● **What is expected**
Each of the entries should be retyped precisely as it appears.

(Stored data entries)
::::::

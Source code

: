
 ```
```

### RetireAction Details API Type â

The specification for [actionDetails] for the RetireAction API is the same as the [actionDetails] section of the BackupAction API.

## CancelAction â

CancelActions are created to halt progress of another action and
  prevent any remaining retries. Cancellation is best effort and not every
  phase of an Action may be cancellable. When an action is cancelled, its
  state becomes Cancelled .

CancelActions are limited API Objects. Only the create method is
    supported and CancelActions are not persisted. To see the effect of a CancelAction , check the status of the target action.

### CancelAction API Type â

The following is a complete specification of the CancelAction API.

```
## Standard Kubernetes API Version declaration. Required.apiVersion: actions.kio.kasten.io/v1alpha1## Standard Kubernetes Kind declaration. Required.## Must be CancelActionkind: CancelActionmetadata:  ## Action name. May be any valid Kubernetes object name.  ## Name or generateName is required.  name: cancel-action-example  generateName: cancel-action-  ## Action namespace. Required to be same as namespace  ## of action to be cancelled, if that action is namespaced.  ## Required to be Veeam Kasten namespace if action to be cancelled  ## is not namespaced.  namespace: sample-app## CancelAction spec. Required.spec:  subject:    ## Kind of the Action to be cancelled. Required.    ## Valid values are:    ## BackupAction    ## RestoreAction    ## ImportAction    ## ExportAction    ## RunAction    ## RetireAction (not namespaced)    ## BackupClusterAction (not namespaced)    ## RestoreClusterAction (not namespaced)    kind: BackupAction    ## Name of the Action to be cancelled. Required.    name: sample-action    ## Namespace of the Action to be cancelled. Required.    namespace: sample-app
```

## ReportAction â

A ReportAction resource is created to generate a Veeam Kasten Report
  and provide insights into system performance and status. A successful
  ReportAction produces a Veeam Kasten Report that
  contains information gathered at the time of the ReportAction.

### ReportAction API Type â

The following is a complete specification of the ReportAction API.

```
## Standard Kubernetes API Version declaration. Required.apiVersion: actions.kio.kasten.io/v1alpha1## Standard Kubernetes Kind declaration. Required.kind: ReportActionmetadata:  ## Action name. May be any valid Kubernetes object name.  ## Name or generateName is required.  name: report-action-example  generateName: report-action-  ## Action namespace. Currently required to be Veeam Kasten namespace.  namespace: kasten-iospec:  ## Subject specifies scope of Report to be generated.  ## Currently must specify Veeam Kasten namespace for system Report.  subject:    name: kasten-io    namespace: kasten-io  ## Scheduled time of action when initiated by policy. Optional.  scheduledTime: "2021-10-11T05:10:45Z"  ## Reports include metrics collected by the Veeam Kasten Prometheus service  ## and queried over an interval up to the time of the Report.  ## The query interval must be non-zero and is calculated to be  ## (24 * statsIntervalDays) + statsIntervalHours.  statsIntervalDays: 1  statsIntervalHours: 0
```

::::::

● **Solution**
Source code

:
 ```
```

### RetireAction Details API Type â

The specification for [actionDetails] for the RetireAction API is the same as the [actionDetails] section of the BackupAction API.

## CancelAction â

CancelActions are created to halt progress of another action and
  prevent any remaining retries. Cancellation is best effort and not every
  phase of an Action may be cancellable. When an action is cancelled, its
  state becomes Cancelled .

CancelActions are limited API Objects. Only the create method is
    supported and CancelActions are not persisted. To see the effect of a CancelAction , check the status of the target action.

### CancelAction API Type â

The following is a complete specification of the CancelAction API.

```
## Standard Kubernetes API Version declaration. Required.apiVersion: actions.kio.kasten.io/v1alpha1## Standard Kubernetes Kind declaration. Required.## Must be CancelActionkind: CancelActionmetadata:  ## Action name. May be any valid Kubernetes object name.  ## Name or generateName is required.  name: cancel-action-example  generateName: cancel-action-  ## Action namespace. Required to be same as namespace  ## of action to be cancelled, if that action is namespaced.  ## Required to be Veeam Kasten namespace if action to be cancelled  ## is not namespaced.  namespace: sample-app## CancelAction spec. Required.spec:  subject:    ## Kind of the Action to be cancelled. Required.    ## Valid values are:    ## BackupAction    ## RestoreAction    ## ImportAction    ## ExportAction    ## RunAction    ## RetireAction (not namespaced)    ## BackupClusterAction (not namespaced)    ## RestoreClusterAction (not namespaced)    kind: BackupAction    ## Name of the Action to be cancelled. Required.    name: sample-action    ## Namespace of the Action to be cancelled. Required.    namespace: sample-app
```

## ReportAction â

A ReportAction resource is created to generate a Veeam Kasten Report
  and provide insights into system performance and status. A successful
  ReportAction produces a Veeam Kasten Report that
  contains information gathered at the time of the ReportAction.

### ReportAction API Type â

The following is a complete specification of the ReportAction API.

```
## Standard Kubernetes API Version declaration. Required.apiVersion: actions.kio.kasten.io/v1alpha1## Standard Kubernetes Kind declaration. Required.kind: ReportActionmetadata:  ## Action name. May be any valid Kubernetes object name.  ## Name or generateName is required.  name: report-action-example  generateName: report-action-  ## Action namespace. Currently required to be Veeam Kasten namespace.  namespace: kasten-iospec:  ## Subject specifies scope of Report to be generated.  ## Currently must specify Veeam Kasten namespace for system Report.  subject:    name: kasten-io    namespace: kasten-io  ## Scheduled time of action when initiated by policy. Optional.  scheduledTime: "2021-10-11T05:10:45Z"  ## Reports include metrics collected by the Veeam Kasten Prometheus service  ## and queried over an interval up to the time of the Report.  ## The query interval must be non-zero and is calculated to be  ## (24 * statsIntervalDays) + statsIntervalHours.  statsIntervalDays: 1  statsIntervalHours: 0
```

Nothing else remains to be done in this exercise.